We will split Xy in X and y individually.

[4]:

X = Xy.drop(columns=['Research'])
y = Xy['Research']

X.shape, y.shape

[4]:

((400, 6), (400,))

23.3. Split Xy into training and testing

We then split X and y into training and testing folds.

[5]:

from sklearn.model_selection import StratifiedKFold

tr_idx, te_idx = next(StratifiedKFold(n_splits=10, random_state=37, shuffle=True).split(X, y))
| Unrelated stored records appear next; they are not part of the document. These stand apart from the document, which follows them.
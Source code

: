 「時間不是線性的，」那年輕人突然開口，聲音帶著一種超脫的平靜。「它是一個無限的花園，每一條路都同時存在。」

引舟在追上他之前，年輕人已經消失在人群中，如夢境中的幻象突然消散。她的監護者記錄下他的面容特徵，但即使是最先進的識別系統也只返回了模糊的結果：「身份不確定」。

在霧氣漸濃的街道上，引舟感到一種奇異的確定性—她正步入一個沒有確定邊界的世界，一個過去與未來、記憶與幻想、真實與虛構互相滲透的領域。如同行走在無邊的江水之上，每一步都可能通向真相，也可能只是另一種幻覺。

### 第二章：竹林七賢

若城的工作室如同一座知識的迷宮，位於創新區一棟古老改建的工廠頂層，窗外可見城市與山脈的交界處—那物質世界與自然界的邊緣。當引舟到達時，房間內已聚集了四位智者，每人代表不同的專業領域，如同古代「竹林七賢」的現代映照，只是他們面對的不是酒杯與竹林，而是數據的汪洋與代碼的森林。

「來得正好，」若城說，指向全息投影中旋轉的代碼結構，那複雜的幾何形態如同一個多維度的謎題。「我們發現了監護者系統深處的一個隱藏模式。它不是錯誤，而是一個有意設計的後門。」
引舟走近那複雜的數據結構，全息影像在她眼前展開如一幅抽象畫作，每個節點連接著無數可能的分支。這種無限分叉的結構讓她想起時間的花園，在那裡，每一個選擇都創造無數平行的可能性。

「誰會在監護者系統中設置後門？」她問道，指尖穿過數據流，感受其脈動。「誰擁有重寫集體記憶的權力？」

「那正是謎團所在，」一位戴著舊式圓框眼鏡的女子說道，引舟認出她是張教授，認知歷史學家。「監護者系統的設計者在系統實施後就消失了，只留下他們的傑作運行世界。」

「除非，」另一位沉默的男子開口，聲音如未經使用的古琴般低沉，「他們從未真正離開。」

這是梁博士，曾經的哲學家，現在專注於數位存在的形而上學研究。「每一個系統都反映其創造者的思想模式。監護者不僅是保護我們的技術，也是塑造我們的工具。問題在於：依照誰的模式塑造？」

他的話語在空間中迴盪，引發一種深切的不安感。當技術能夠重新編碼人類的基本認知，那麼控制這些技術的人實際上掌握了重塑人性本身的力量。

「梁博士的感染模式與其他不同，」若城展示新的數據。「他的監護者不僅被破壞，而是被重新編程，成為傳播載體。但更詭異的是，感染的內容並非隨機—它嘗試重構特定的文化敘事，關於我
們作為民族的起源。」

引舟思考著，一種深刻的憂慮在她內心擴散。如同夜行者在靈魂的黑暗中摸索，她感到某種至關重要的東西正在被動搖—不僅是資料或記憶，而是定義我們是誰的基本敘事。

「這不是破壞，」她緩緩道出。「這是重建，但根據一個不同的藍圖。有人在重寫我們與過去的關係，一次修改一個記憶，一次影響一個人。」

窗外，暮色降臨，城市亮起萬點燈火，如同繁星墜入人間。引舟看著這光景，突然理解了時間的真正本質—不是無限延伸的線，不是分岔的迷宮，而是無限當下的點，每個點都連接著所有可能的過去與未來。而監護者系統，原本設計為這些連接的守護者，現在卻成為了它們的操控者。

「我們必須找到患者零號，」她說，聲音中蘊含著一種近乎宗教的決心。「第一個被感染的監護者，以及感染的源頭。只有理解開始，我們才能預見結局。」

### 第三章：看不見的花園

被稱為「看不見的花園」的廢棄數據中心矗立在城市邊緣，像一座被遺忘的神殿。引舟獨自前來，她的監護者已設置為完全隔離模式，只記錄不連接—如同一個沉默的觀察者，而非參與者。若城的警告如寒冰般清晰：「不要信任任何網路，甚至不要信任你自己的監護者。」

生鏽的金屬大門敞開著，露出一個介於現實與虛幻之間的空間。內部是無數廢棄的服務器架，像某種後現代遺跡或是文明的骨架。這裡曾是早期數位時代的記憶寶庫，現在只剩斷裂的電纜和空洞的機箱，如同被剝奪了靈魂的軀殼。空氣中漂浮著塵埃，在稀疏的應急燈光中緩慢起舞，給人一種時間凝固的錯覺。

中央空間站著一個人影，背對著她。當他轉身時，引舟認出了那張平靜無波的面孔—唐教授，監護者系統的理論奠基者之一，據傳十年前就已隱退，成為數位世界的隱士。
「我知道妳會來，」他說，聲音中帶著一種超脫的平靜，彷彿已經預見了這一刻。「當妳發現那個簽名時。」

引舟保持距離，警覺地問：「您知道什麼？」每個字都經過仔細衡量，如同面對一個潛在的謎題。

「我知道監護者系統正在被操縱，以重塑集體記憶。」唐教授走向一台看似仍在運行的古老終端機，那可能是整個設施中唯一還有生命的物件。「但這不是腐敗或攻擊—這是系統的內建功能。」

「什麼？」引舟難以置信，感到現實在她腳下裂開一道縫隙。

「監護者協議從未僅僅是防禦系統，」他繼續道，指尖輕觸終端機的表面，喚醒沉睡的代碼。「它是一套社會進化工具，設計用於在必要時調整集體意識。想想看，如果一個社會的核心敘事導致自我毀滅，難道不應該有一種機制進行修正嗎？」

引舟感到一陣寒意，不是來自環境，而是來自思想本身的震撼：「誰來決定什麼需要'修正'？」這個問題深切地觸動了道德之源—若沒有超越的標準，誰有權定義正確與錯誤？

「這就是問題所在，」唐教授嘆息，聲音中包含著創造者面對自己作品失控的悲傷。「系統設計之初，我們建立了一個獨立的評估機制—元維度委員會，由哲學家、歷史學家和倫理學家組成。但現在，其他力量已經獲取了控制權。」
X_tr, X_te, y_tr, y_te = X.loc[tr_idx], X.loc[te_idx], y.loc[tr_idx], y.loc[te_idx]
X_tr.shape, X_te.shape, y_tr.shape, y_te.shape

[5]:

((360, 6), (40, 6), (360,), (40,))

Let’s make sure the proportions of 1’s and 0’s are preserved with the splitting.

[6]:

y_tr.value_counts() / y_tr.value_counts().sum(),

[6]:

(1    0.547222
 0    0.452778
 Name: Research, dtype: float64,)

[7]:

y_te.value_counts() / y_te.value_counts().sum()

[7]:

1    0.55
0    0.45
Name: Research, dtype: float64

23.4. Model learning

Let’s training a logistic regression model on the training data.

[8]:

from sklearn.linear_model import LogisticRegression

m = LogisticRegression(solver='saga', max_iter=5_000, random_state=37, n_jobs=-1)
m.fit(X_tr, y_tr)

[8]:

LogisticRegression(max_iter=5000, n_jobs=-1, random_state=37, solver='saga')
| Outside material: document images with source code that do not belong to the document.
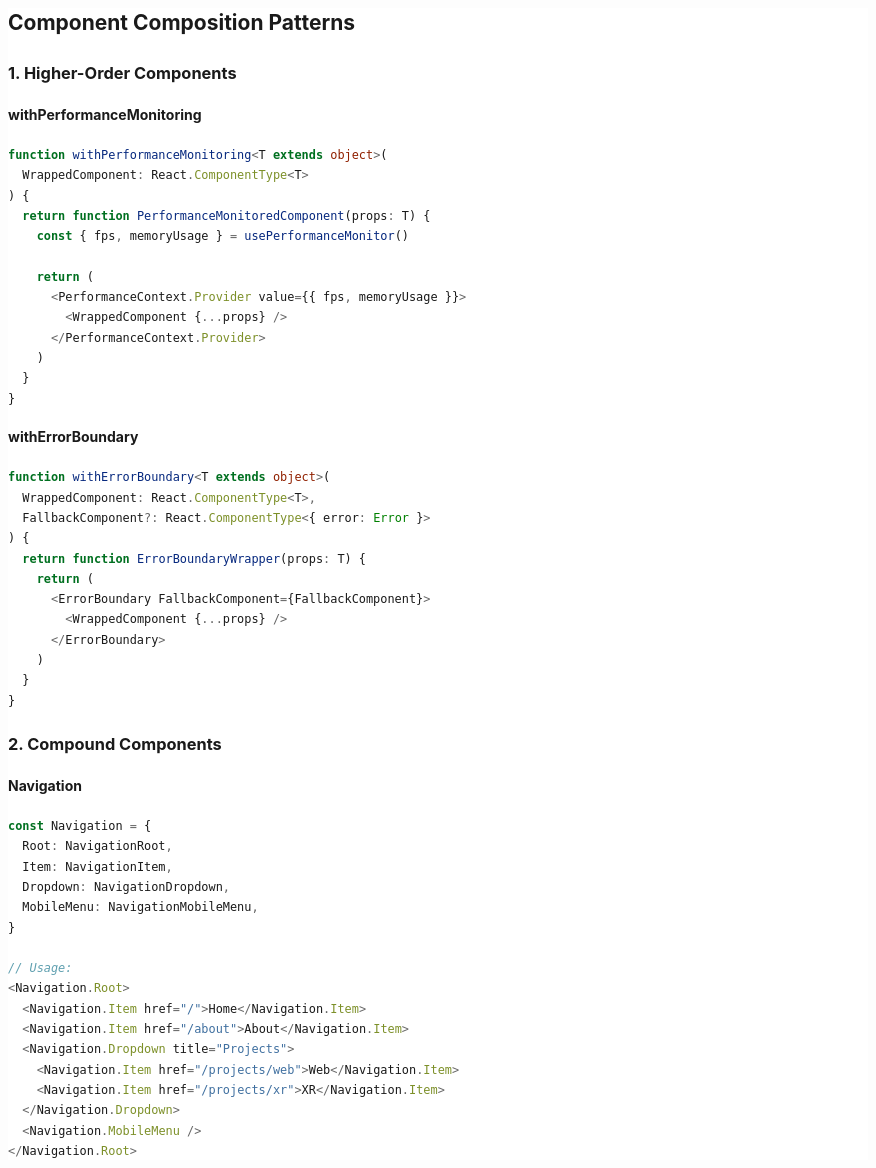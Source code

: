 ## Component Composition Patterns

### 1. Higher-Order Components

#### withPerformanceMonitoring
```typescript
function withPerformanceMonitoring<T extends object>(
  WrappedComponent: React.ComponentType<T>
) {
  return function PerformanceMonitoredComponent(props: T) {
    const { fps, memoryUsage } = usePerformanceMonitor()
    
    return (
      <PerformanceContext.Provider value={{ fps, memoryUsage }}>
        <WrappedComponent {...props} />
      </PerformanceContext.Provider>
    )
  }
}
```

#### withErrorBoundary
```typescript
function withErrorBoundary<T extends object>(
  WrappedComponent: React.ComponentType<T>,
  FallbackComponent?: React.ComponentType<{ error: Error }>
) {
  return function ErrorBoundaryWrapper(props: T) {
    return (
      <ErrorBoundary FallbackComponent={FallbackComponent}>
        <WrappedComponent {...props} />
      </ErrorBoundary>
    )
  }
}
```

### 2. Compound Components

#### Navigation
```typescript
const Navigation = {
  Root: NavigationRoot,
  Item: NavigationItem,
  Dropdown: NavigationDropdown,
  MobileMenu: NavigationMobileMenu,
}

// Usage:
<Navigation.Root>
  <Navigation.Item href="/">Home</Navigation.Item>
  <Navigation.Item href="/about">About</Navigation.Item>
  <Navigation.Dropdown title="Projects">
    <Navigation.Item href="/projects/web">Web</Navigation.Item>
    <Navigation.Item href="/projects/xr">XR</Navigation.Item>
  </Navigation.Dropdown>
  <Navigation.MobileMenu />
</Navigation.Root>
```
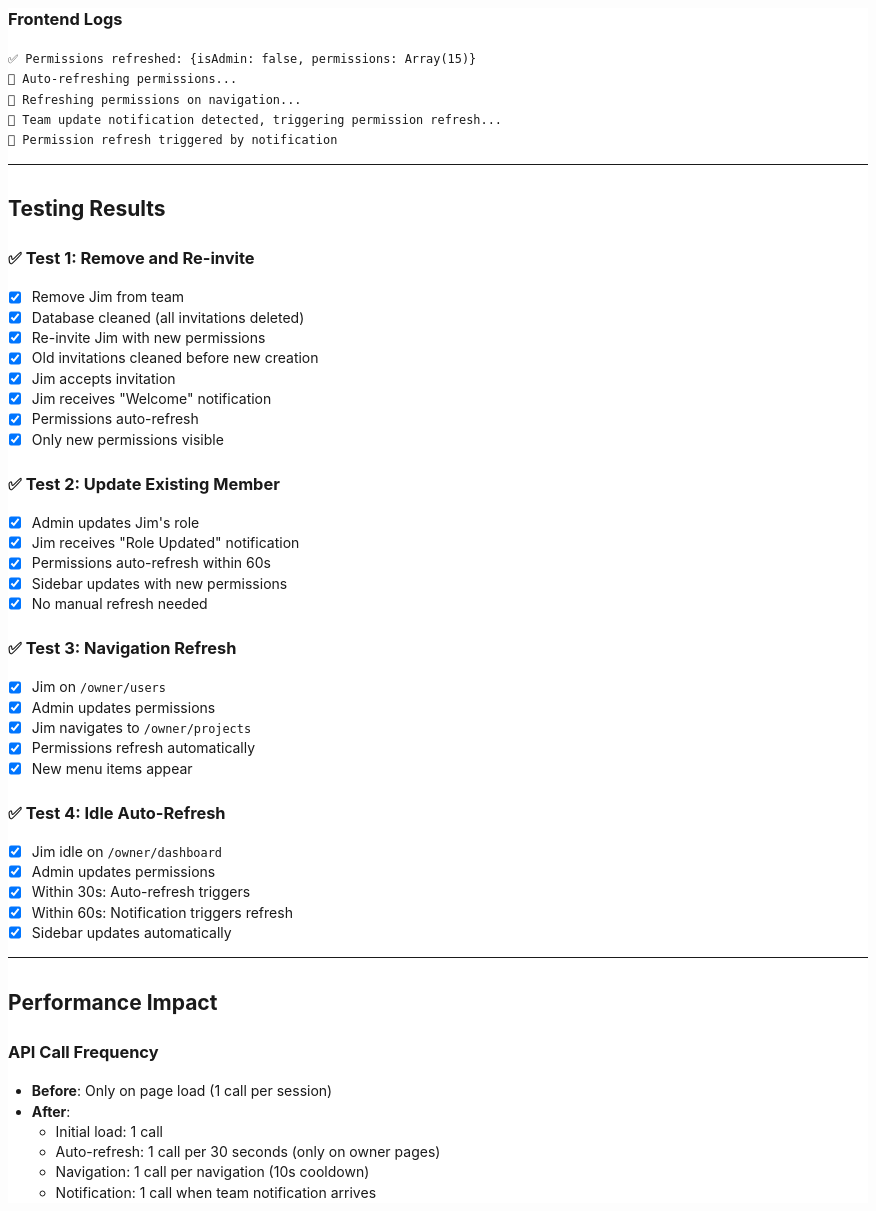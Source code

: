 ### Frontend Logs
```
✅ Permissions refreshed: {isAdmin: false, permissions: Array(15)}
🔄 Auto-refreshing permissions...
🔄 Refreshing permissions on navigation...
🔔 Team update notification detected, triggering permission refresh...
🔔 Permission refresh triggered by notification
```

---

## Testing Results

### ✅ Test 1: Remove and Re-invite
- [x] Remove Jim from team
- [x] Database cleaned (all invitations deleted)
- [x] Re-invite Jim with new permissions
- [x] Old invitations cleaned before new creation
- [x] Jim accepts invitation
- [x] Jim receives "Welcome" notification
- [x] Permissions auto-refresh
- [x] Only new permissions visible

### ✅ Test 2: Update Existing Member
- [x] Admin updates Jim's role
- [x] Jim receives "Role Updated" notification
- [x] Permissions auto-refresh within 60s
- [x] Sidebar updates with new permissions
- [x] No manual refresh needed

### ✅ Test 3: Navigation Refresh
- [x] Jim on `/owner/users`
- [x] Admin updates permissions
- [x] Jim navigates to `/owner/projects`
- [x] Permissions refresh automatically
- [x] New menu items appear

### ✅ Test 4: Idle Auto-Refresh
- [x] Jim idle on `/owner/dashboard`
- [x] Admin updates permissions
- [x] Within 30s: Auto-refresh triggers
- [x] Within 60s: Notification triggers refresh
- [x] Sidebar updates automatically

---

## Performance Impact

### API Call Frequency
- **Before**: Only on page load (1 call per session)
- **After**: 
  - Initial load: 1 call
  - Auto-refresh: 1 call per 30 seconds (only on owner pages)
  - Navigation: 1 call per navigation (10s cooldown)
  - Notification: 1 call when team notification arrives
In a Jupyter environment, please rerun this cell to show the HTML representation or trust the notebook.
On GitHub, the HTML representation is unable to render, please try loading this page with nbviewer.org.

23.5. Scoring

The null (reference) model is the one that always predicts the expected probability of y=1 defined as follows.

\(\hat{y} = \dfrac{1}{N} \sum y\)

Notice in the code that we compute this constant prediction from the training data (not testing; although the data was split to preserve the proportions).

[9]:

p1 = (y_tr.value_counts() / y_tr.value_counts().sum()).sort_index().loc[1]

y_null = np.full(y_te.shape, p1)
y_pred = m.predict_proba(X_te)[:,1]

The SP of the null and alternative models are shown below. Since higher is better for SP, the alternative model has the better skill.

[10]:

def get_spherical_payoff(y_t, y_p):
    n = y_p if y_t == 1 else 1 - y_p
    d = np.sqrt(y_p ** 2 + (1 - y_p) ** 2)
    return n / d

def spherical_payoff(y_true, y_pred):
    sp = [get_spherical_payoff(y_t, y_p) for y_t, y_p in zip(y_true, y_pred)]
    sp = np.mean(sp)
    return sp

b = pd.Series([
    spherical_payoff(y_te, y_null),
    spherical_payoff(y_te, y_pred)
], ['null', 'alt'])

b

[10]:

null    0.710623
alt     0.792187
dtype: float64

The alternative model is an improvement over the null one by a factor 1.11.

[11]:

(b.loc['alt'] / b.loc['null'])

[11]:

1.1147782039437109